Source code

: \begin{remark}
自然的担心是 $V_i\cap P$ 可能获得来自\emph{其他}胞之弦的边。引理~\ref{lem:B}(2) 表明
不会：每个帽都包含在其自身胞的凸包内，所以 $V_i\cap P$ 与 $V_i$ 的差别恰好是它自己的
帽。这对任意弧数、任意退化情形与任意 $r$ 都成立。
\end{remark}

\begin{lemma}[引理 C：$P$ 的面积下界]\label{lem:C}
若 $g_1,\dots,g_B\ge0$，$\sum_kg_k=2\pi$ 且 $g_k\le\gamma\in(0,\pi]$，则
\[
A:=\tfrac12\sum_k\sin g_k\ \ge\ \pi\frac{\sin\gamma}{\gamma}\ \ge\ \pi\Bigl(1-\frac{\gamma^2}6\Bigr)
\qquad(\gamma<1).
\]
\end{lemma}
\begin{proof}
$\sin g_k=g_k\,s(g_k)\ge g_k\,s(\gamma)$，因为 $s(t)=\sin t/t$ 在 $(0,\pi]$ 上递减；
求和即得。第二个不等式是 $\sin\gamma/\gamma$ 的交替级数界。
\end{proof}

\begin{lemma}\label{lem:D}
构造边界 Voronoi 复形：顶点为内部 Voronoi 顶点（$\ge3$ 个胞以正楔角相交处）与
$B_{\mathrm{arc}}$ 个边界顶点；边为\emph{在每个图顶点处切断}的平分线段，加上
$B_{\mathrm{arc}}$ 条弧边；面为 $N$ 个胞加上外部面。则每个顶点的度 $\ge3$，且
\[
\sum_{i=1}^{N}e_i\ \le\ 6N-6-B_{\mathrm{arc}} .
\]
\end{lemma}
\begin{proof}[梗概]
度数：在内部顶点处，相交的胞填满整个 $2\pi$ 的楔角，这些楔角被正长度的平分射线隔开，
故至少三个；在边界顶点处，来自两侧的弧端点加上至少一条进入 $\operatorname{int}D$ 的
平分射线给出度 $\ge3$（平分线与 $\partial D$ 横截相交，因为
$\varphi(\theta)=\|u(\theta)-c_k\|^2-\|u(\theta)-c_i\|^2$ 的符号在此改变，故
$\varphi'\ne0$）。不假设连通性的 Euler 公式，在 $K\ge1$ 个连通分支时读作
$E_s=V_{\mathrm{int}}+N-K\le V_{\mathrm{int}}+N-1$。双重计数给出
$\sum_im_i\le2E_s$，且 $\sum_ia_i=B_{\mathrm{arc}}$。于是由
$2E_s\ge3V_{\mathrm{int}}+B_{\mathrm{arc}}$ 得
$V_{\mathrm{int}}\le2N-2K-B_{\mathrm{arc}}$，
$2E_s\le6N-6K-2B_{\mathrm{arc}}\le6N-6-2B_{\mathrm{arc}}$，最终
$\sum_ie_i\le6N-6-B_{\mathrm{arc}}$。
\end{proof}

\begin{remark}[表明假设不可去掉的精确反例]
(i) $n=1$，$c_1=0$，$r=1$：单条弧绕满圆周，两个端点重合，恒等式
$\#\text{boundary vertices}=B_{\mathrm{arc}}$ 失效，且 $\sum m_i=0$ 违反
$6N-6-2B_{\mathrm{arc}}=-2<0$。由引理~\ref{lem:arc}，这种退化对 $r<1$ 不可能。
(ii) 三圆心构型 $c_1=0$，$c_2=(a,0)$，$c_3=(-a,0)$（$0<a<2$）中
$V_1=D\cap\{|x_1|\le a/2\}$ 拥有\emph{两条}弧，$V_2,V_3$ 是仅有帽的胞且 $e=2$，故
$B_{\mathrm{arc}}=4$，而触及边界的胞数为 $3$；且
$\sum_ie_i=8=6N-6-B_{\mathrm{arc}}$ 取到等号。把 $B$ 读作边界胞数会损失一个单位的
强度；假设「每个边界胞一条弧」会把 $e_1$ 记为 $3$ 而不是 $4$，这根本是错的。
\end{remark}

-------------------------

▶ [Exercise objective] Find the word "label" in the listing above, then copy each line where it turns up.

▶ [Reply to the task]
\begin{lemma}[引理 C：$P$ 的面积下界]\label{lem:C}
\begin{lemma}\label{lem:D}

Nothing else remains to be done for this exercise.